Brussels sprouts, carrots, winter squash, are a few of the late harvest vegetables that home gardeners enjoy in the late summer and early fall. Brussels sprouts are one of my favorites and I've been growing them for three decades in my garden. Not only do they have a long shelf life after harvesting, but they are cold hardy in my garden to 20 degrees F. I have harvested these veggies around Christmas and when stored under the proper conditions, I have enjoyed them during many Easter Sunday dinners.
They also pair nicely with carrots and squash, and the color contrast in this vegetable dish is striking.
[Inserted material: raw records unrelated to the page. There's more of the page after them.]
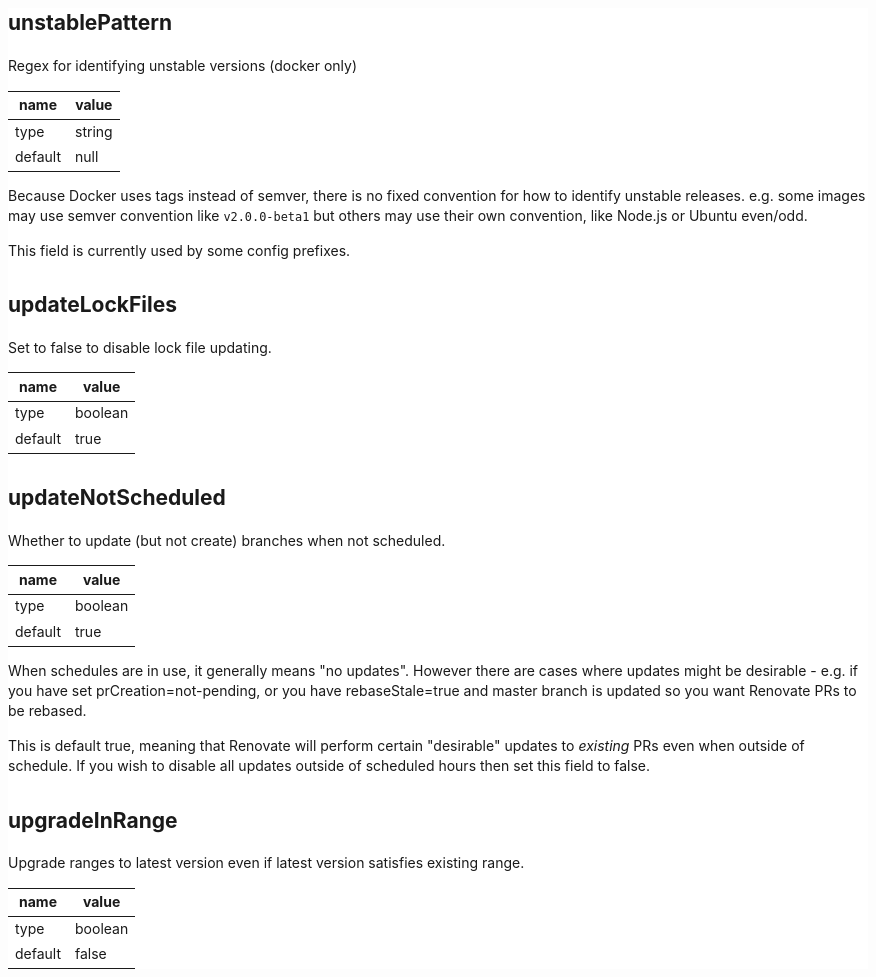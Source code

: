 ## unstablePattern

Regex for identifying unstable versions (docker only)

| name    | value  |
| ------- | ------ |
| type    | string |
| default | null   |

Because Docker uses tags instead of semver, there is no fixed convention for how to identify unstable releases. e.g. some images may use semver convention like `v2.0.0-beta1` but others may use their own convention, like Node.js or Ubuntu even/odd.

This field is currently used by some config prefixes.

## updateLockFiles

Set to false to disable lock file updating.

| name    | value   |
| ------- | ------- |
| type    | boolean |
| default | true    |

## updateNotScheduled

Whether to update (but not create) branches when not scheduled.

| name    | value   |
| ------- | ------- |
| type    | boolean |
| default | true    |

When schedules are in use, it generally means "no updates". However there are cases where updates might be desirable - e.g. if you have set prCreation=not-pending, or you have rebaseStale=true and master branch is updated so you want Renovate PRs to be rebased.

This is default true, meaning that Renovate will perform certain "desirable" updates to _existing_ PRs even when outside of schedule. If you wish to disable all updates outside of scheduled hours then set this field to false.

## upgradeInRange

Upgrade ranges to latest version even if latest version satisfies existing range.

| name    | value   |
| ------- | ------- |
| type    | boolean |
| default | false   |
History of Brussels Sprouts
The first thing I learned about this much maligned vegetable is that the name might not be the most accurate. There are many claims on where exactly Brussels sprouts originated, ranging from ancient China, to 13th century Belgium. Either way, eventually they traveled to North America with the colonists and the rest is history. In recent decades they've experience a renaissance of sorts. Chefs across the world have decided to understand the best ways to prepare and serve Brussels sprouts to great acclaim. Additionally, Scientists were able to identify the traits that caused the off smells and taste that turned off so many people from this nutrient loaded vegetable. Essentially, they went to the seed bank holding the diverse historical varieties of the vegetable, and searched for a variety that had less of the "sulfur" smelling compound in it's makeup. Once they identified these traits, they cross bred them with the disease resistant, high yield producing modern varieties.
Carrots or Squash
You can use either carrots or squash in this dish, the idea is to have a color contrast. I always follow the mantra, what you have on hand and in your fridge is what's for dinner. If you're planning it out though, baby carrots or a bag of precut squash cubes from the produce section work great if you don't have much time for prep.
What grade of Maple Syrup?
You can use any grade you have on hand, but I prefer a darker grade. Very Dark Strong Taste/Baking is my favorite grade for this dish because it pairs well with the vegetables natural taste.
Seared Brussels Sprouts
2 Tablespoons Butter
1/3 cup water
1 lb brussels sprouts
1 lb butternut squash or carrots cut in 1" cubes
1 1/2 teaspoon coarse salt
1/4 teaspoon pepper
1/4 teaspoon nutmeg
3 Tablespoons maple syrup
1/2 cup chopped pecans
1. Combine butter, water, and brussels sprouts in a heavy bottom fry pan.
2. Cover and cook on medium high for five minutes
3. Add squash or carrots, salt and pepper. Toss and cover. Cook for 3 to 4 minutes.
4. Uncover to evaporate water and slightly sear.
5. Toss with nutmeg, maple syrup and pecans.
6. Cook uncovered on low heat for two minutes.
I plated my dish with baked, breaded pork chops, mash potatoes and cherry tomatoes. I've also paired these vegetables with my apple cider pork loin recipe. Enjoy!